WORK REQUIRED: Where a line holds the word "hình", copy it from the records.

(Pictures paired with source code)
==========

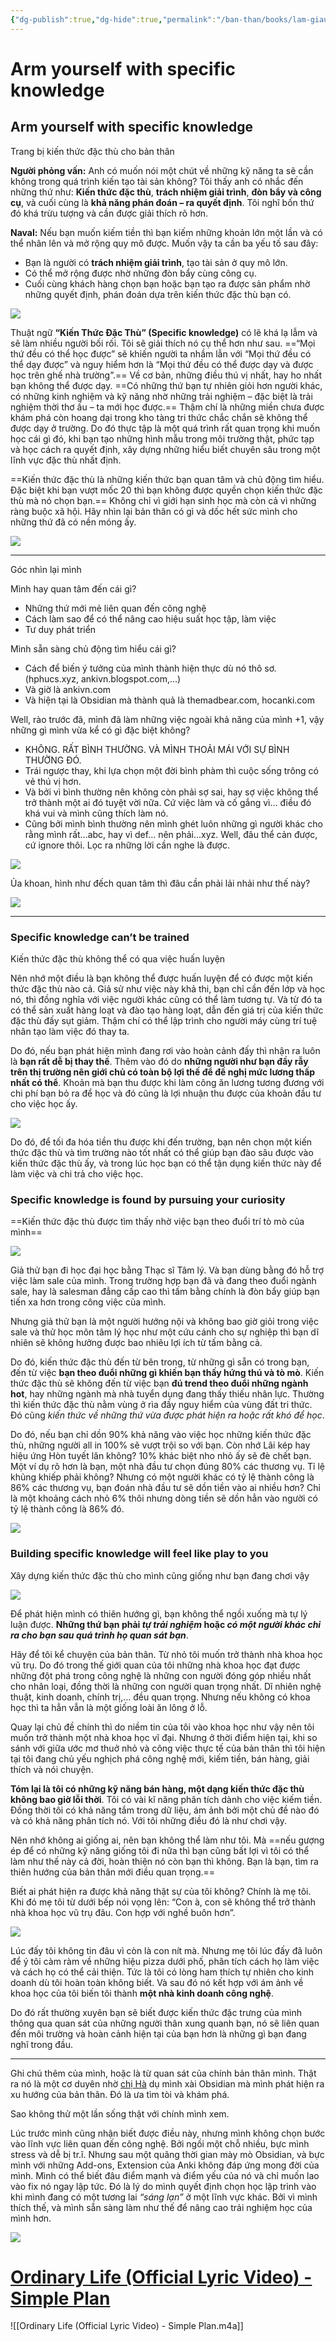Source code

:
 ```yaml
---
{"dg-publish":true,"dg-hide":true,"permalink":"/ban-than/books/lam-giau-khong-can-may-man-naval/13-trang-bi-kien-thuc-dac-thu-cho-ban-than/","hide":true,"dgPassFrontmatter":true}
---
```


# Arm yourself with specific knowledge  

## Arm yourself with specific knowledge
Trang bị kiến thức đặc thù cho bản thân

**Người phỏng vấn:** Anh có muốn nói một chút về những kỹ năng ta sẽ cần không trong quá trình kiến tạo tài sản không? Tôi thấy anh có nhắc đến những thứ như: **Kiến thức đặc thù**, **trách nhiệm giải trình**, **đòn bẩy và công cụ**, và cuối cùng là **khả năng phán đoán – ra quyết định**. Tôi nghĩ bốn thứ đó khá trừu tượng và cần được giải thích rõ hơn.

**Naval:** Nếu bạn muốn kiếm tiền thì bạn kiếm những khoản lớn một lần và có thể nhân lên và mở rộng quy mô được. Muốn vậy ta cần ba yếu tố sau đây:

*   Bạn là người có **trách nhiệm giải trình**, tạo tài sản ở quy mô lớn.
*   Có thể mở rộng được nhờ những đòn bẩy cùng công cụ.
*   Cuối cùng khách hàng chọn bạn hoặc bạn tạo ra được sản phẩm nhờ những quyết định, phán đoán dựa trên kiến thức đặc thù bạn có.

![](https://i.imgur.com/sl63Mxq.gif)

Thuật ngữ **“Kiến Thức Đặc Thù” (Specific knowledge)** có lẽ khá lạ lẫm và sẽ làm nhiều người bối rối. Tôi sẽ giải thích nó cụ thể hơn như sau. ==“Mọi thứ đều có thể học được” sẽ khiến người ta nhầm lẫn với “Mọi thứ đều có thể dạy được” và nguy hiểm hơn là “Mọi thứ đều có thể được dạy và được học trên ghế nhà trường”.== Về cơ bản, những điều thú vị nhất, hay ho nhất bạn không thể được dạy. ==Có những thứ bạn tự nhiên giỏi hơn người khác, có những kinh nghiệm và kỹ năng nhờ những trải nghiệm – đặc biệt là trải nghiệm thời thơ ấu – ta mới học được.== Thậm chí là những miền chưa được khám phá còn hoang dại trong kho tàng tri thức chắc chắn sẽ không thể được dạy ở trường. Do đó thực tập là một quá trình rất quan trọng khi muốn học cái gì đó, khi bạn tạo những hình mẫu trong môi trường thật, phức tạp và học cách ra quyết định, xây dựng những hiểu biết chuyên sâu trong một lĩnh vực đặc thù nhất định.

==Kiến thức đặc thù là những kiến thức bạn quan tâm và chủ động tìm hiểu. Đặc biệt khi bạn vượt mốc 20 thì bạn không được quyền chọn kiến thức đặc thù mà nó chọn bạn.== Không chỉ vì giới hạn sinh học mà còn cả vì những ràng buộc xã hội. Hãy nhìn lại bản thân có gì và dốc hết sức mình cho những thứ đã có nền móng ấy.

![](https://i.imgur.com/nW9i7Bf.gif)

---
Góc nhìn lại mình

Mình hay quan tâm đến cái gì?
- Những thứ mới mẻ liên quan đến công nghệ
- Cách làm sao để có thể nâng cao hiệu suất học tập, làm việc
- Tư duy phát triển

Mình sẵn sàng chủ động tìm hiểu cái gì?
- Cách để biến ý tưởng của mình thành hiện thực dù nó thô sơ. (hphucs.xyz, ankivn.blogspot.com,…)
- Và giờ là ankivn.com
- Và hiện tại là Obsidian mà thành quả là themadbear.com, hocanki.com 

Well, rào trước đã, mình đã làm những việc ngoài khả năng của mình +1, vậy những gì mình vừa kể có gì đặc biệt không?
- KHÔNG. RẤT BÌNH THƯỜNG. VÀ MÌNH THOẢI MÁI VỚI SỰ BÌNH THƯỜNG ĐÓ. 
- Trái ngược thay, khi lựa chọn một đời bình phàm thì cuộc sống trông có vẻ thú vị hơn.
- Và bởi vì bình thường nên không còn phải sợ sai, hay sợ việc không thể trở thành một ai đó tuyệt vời nữa. Cứ việc làm và cố gắng vì… điều đó khá vui và mình cũng thích làm nó.
- Cũng bởi mình bình thường nên mình ghét luôn những gì người khác cho rằng mình rất…abc, hay vì def… nên phải…xyz.  Well, đâu thể cản được, cứ ignore thôi. Lọc ra những lời cần nghe là được.

![](https://i.imgur.com/HSRtxjl.gif)

Ủa khoan, hình như đếch quan tâm thì đâu cần phải lải nhải như thế này?

![](https://i.imgur.com/2iwhGIr.gif)

---

### Specific knowledge can’t be trained  
Kiến thức đặc thù không thể có qua việc huấn luyện

Nên nhớ một điều là bạn không thể được huấn luyện để có được một kiến thức đặc thù nào cả. Giả sử như việc này khả thi, bạn chỉ cần đến lớp và học nó, thì đồng nghĩa với việc người khác cũng có thể làm tương tự. Và từ đó ta có thể sản xuất hàng loạt và đào tạo hàng loạt, dẫn đến giá trị của kiến thức đặc thù đấy sụt giảm. Thậm chí có thể lập trình cho người máy cùng trí tuệ nhân tạo làm việc đó thay ta.

Do đó, nếu bạn phát hiện mình đang rơi vào hoàn cảnh đấy thì nhận ra luôn là **bạn rất dễ bị thay thế**. Thêm vào đó do **những người như bạn đầy rẫy trên thị trường nên giới chủ có toàn bộ lợi thế để đề nghị mức lương thấp nhất có thể**. Khoản mà bạn thu được khi làm công ăn lương tương đương với chi phí bạn bỏ ra để học và đó cũng là lợi nhuận thu được của khoản đầu tư cho việc học ấy.

![](https://i.imgur.com/bWrJkwY.gif)

Do đó, để tối đa hóa tiền thu được khi đến trường, bạn nên chọn một kiến thức đặc thù và tìm trường nào tốt nhất có thể giúp bạn đào sâu được vào kiến thức đặc thù ấy, và trong lúc học bạn có thể tận dụng kiến thức này để làm việc và chi trả cho việc học.

### Specific knowledge is found by pursuing your curiosity  
==Kiến thức đặc thù được tìm thấy nhờ việc bạn theo đuổi trí tò mò của mình==

![](https://i.imgur.com/FW6tXMF.gif)

Giả thử bạn đi học đại học bằng Thạc sĩ Tâm lý. Và bạn dùng bằng đó hỗ trợ việc làm sale của mình. Trong trường hợp bạn đã và đang theo đuổi ngành sale, hay là salesman đẳng cấp cao thì tấm bằng chính là đòn bẩy giúp bạn tiến xa hơn trong công việc của mình.

Nhưng giả thử bạn là một người hướng nội và không bao giờ giỏi trong việc sale và thử học môn tâm lý học như một cứu cánh cho sự nghiệp thì bạn dĩ nhiên sẽ không hưởng được bao nhiêu lợi ích từ tấm bằng cả.

Do đó, kiến thức đặc thù đến từ bên trong, từ những gì sẵn có trong bạn, đến từ việc **bạn theo đuổi những gì khiến bạn thấy hứng thú và tò mò**. Kiến thức đặc thù sẽ không đến từ việc bạn **đú trend theo đuổi những ngành hot**, hay những ngành mà nhà tuyển dụng đang thấy thiếu nhân lực. Thường thì kiến thức đặc thù nằm vùng ở rìa đầy nguy hiểm của vùng đất tri thức. Đó cũng *kiến thức về những thứ vừa được phát hiện ra hoặc rất khó để học*.

Do đó, nếu bạn chỉ dồn 90% khả năng vào việc học những kiến thức đặc thù, những người all in 100% sẽ vượt trội so với bạn. Còn nhớ Lãi kép hay hiệu ứng Hòn tuyết lăn không? 10% khác biệt nho nhỏ ấy sẽ đè chết bạn. Một ví dụ rõ hơn là bạn, một nhà đầu tư chọn đúng 80% các thương vụ. Tỉ lệ khủng khiếp phải không? Nhưng có một người khác có tỷ lệ thành công là 86% các thương vụ, bạn đoán nhà đầu tư sẽ dồn tiền vào ai nhiều hơn? Chỉ là một khoảng cách nhỏ 6% thôi nhưng dòng tiền sẽ dồn hẳn vào người có tỷ lệ thành công là 86% đó.

![](https://i.imgur.com/wMxeNEP.gif)

### Building specific knowledge will feel like play to you  
Xây dựng kiến thức đặc thù cho mình cũng giống như bạn đang chơi vậy

![](https://i.imgur.com/7YGjYfF.gif)

Để phát hiện mình có thiên hướng gì, bạn không thể ngồi xuống mà tự lý luận được. **Những thứ bạn phải *tự trải nghiệm* hoặc *có một người khác chỉ ra cho bạn sau quá trình họ quan sát bạn***.

Hãy để tôi kể chuyện của bản thân. Từ nhỏ tôi muốn trở thành nhà khoa học vũ trụ. Do đó trong thế giới quan của tôi những nhà khoa học đạt được những đột phá trong công nghệ là những con người đóng góp nhiều nhất cho nhân loại, đồng thời là những con người quan trọng nhất. Dĩ nhiên nghệ thuật, kinh doanh, chính trị,… đều quan trọng. Nhưng nếu không có khoa học thì ta hẳn vẫn là một giống loài ăn lông ở lỗ.

Quay lại chủ đề chính thì do niềm tin của tôi vào khoa học như vậy nên tôi muốn trở thành một nhà khoa học vĩ đại. Nhưng ở thời điểm hiện tại, khi so sánh với giữa ước mơ thuở nhỏ và công việc thực tế của bản thân thì tôi hiện tại tôi đang chủ yếu nghịch phá công nghệ mới, kiếm tiền, bán hàng, giải thích và nói chuyện.

**Tóm lại là tôi có những kỹ năng bán hàng, một dạng kiến thức đặc thù không bao giờ lỗi thời**. Tôi có vài kĩ năng phân tích dành cho việc kiếm tiền. Đồng thời tôi có khả năng tắm trong dữ liệu, ám ảnh bởi một chủ đề nào đó và có khả năng phân tích nó. Với tôi những điều đó là như chơi vậy.

Nên nhớ không ai giống ai, nên bạn không thể làm như tôi. Mà ==nếu gượng ép để có những kỹ năng giống tôi đi nữa thì bạn cũng bất lợi vì tôi có thể làm như thế này cả đời, hoàn thiện nó còn bạn thì không. Bạn là bạn, tìm ra thiên hướng của bản thân mới điều quan trọng.==

Biết ai phát hiện ra được khả năng thật sự của tôi không? Chính là mẹ tôi. Khi đó mẹ tôi từ dưới bếp nói vọng lên: “Con à, con sẽ không thể trở thành nhà khoa học vũ trụ đâu. Con hợp với nghề buôn hơn”.

![](https://i.imgur.com/yuFZPOa.gif)

Lúc đấy tôi không tin đâu vì còn là con nít mà. Nhưng mẹ tôi lúc đấy đã luôn để ý tôi càm ràm về những hiệu pizza dưới phố, phân tích cách họ làm việc và cách họ có thể cải thiện. Tức là tôi có lòng ham thích tự nhiên cho kinh doanh dù tôi hoàn toàn không biết. Và sau đó nó kết hợp với ám ảnh về khoa học của tôi biến tôi thành **một nhà kinh doanh công nghệ**.

Do đó rất thường xuyên bạn sẽ biết được kiến thức đặc trưng của mình thông qua quan sát của những người thân xung quanh bạn, nó sẽ liên quan đến môi trường và hoàn cảnh hiện tại của bạn hơn là những gì bạn đang nghĩ trong đầu.

---

Ghi chú thêm của mình, hoặc là từ quan sát của chính bản thân mình. Thật ra nó là một cơ duyên nhờ [chị Hà](https://www.facebook.com/hahtd3) dụ mình xài Obsidian mà mình phát hiện ra xu hướng của bản thân. Đó là ưa tìm tòi và khám phá.

Sao không thử một lần sống thật với chính mình xem.


Lúc trước mình cũng nhận biết được điều này, nhưng mình không chọn bước vào lĩnh vực liên quan đến công nghệ. Bởi ngồi một chỗ nhiều, bực mình stress và dễ bị tr.ĩ. Nhưng sau một quãng thời gian mày mò Obsidian, và bực mình với những Add-ons, Extension của Anki không đáp ứng mong đời của mình. Mình có thể biết đâu điểm mạnh và điểm yếu của nó và chỉ muốn lao vào fix nó ngay lập tức. Đó là lý do mình quyết định chọn học lập trình vào khi mình đang có một tương lai *“sáng lạn”* ở một lĩnh vực khác. Bởi vì mình thích thế, và mình sẵn sàng làm như thế để nâng cao trải nghiệm học của mình hơn.

![](https://i.imgur.com/Egzjbkc.gif)

# [Ordinary Life (Official Lyric Video) - Simple Plan](https://www.youtube.com/watch?v=95ued9C4Djc)

![[Ordinary Life (Official Lyric Video) - Simple Plan.m4a]]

==========

OUTPUT OF THE TASK:
Thuật ngữ **“Kiến Thức Đặc Thù” (Specific knowledge)** có lẽ khá lạ lẫm và sẽ làm nhiều người bối rối. Tôi sẽ giải thích nó cụ thể hơn như sau. ==“Mọi thứ đều có thể học được” sẽ khiến người ta nhầm lẫn với “Mọi thứ đều có thể dạy được” và nguy hiểm hơn là “Mọi thứ đều có thể được dạy và được học trên ghế nhà trường”.== Về cơ bản, những điều thú vị nhất, hay ho nhất bạn không thể được dạy. ==Có những thứ bạn tự nhiên giỏi hơn người khác, có những kinh nghiệm và kỹ năng nhờ những trải nghiệm – đặc biệt là trải nghiệm thời thơ ấu – ta mới học được.== Thậm chí là những miền chưa được khám phá còn hoang dại trong kho tàng tri thức chắc chắn sẽ không thể được dạy ở trường. Do đó thực tập là một quá trình rất quan trọng khi muốn học cái gì đó, khi bạn tạo những hình mẫu trong môi trường thật, phức tạp và học cách ra quyết định, xây dựng những hiểu biết chuyên sâu trong một lĩnh vực đặc thù nhất định.
Ủa khoan, hình như đếch quan tâm thì đâu cần phải lải nhải như thế này?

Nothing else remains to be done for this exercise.